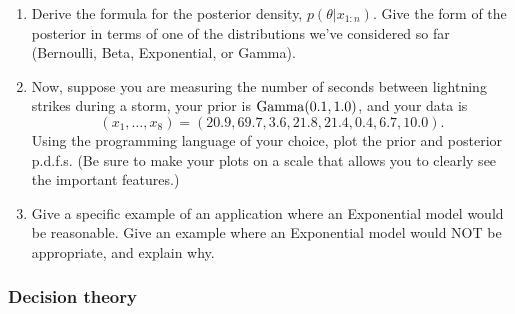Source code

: \documentclass[12pt]{article}
\begin{document}
\begin{enumerate}
\item Derive the formula for the posterior density, $p(\theta|x_{1:n})$. Give the form of the posterior in terms of one of the distributions we've considered so far (Bernoulli, Beta, Exponential, or Gamma).
\item Now, suppose you are measuring the number of seconds between lightning strikes during a storm, your prior is $\operatorname*{Gamma}(0.1,1.0)$, and your data is
$$(x_1,\dotsc,x_8) = (20.9, 69.7, 3.6, 21.8, 21.4, 0.4, 6.7, 10.0).$$
Using the programming language of your choice, plot the prior and posterior p.d.f.s. (Be sure to make your plots on a scale that allows you to clearly see the important features.)
\item Give a specific example of an application where an Exponential model would be reasonable. Give an example where an Exponential model would NOT be appropriate, and explain why.
\end{enumerate}


\subsubsection*{Decision theory}
\end{document}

Problem: Pictures must not appear in the copy, and every record must be restated word for word.

Written answer:
Source code

: \documentclass[12pt]{article}
\begin{document}
\begin{enumerate}
\item Derive the formula for the posterior density, $p(\theta|x_{1:n})$. Give the form of the posterior in terms of one of the distributions we've considered so far (Bernoulli, Beta, Exponential, or Gamma).
\item Now, suppose you are measuring the number of seconds between lightning strikes during a storm, your prior is $\operatorname*{Gamma}(0.1,1.0)$, and your data is
$$(x_1,\dotsc,x_8) = (20.9, 69.7, 3.6, 21.8, 21.4, 0.4, 6.7, 10.0).$$
Using the programming language of your choice, plot the prior and posterior p.d.f.s. (Be sure to make your plots on a scale that allows you to clearly see the important features.)
\item Give a specific example of an application where an Exponential model would be reasonable. Give an example where an Exponential model would NOT be appropriate, and explain why.
\end{enumerate}


\subsubsection*{Decision theory}
\end{document}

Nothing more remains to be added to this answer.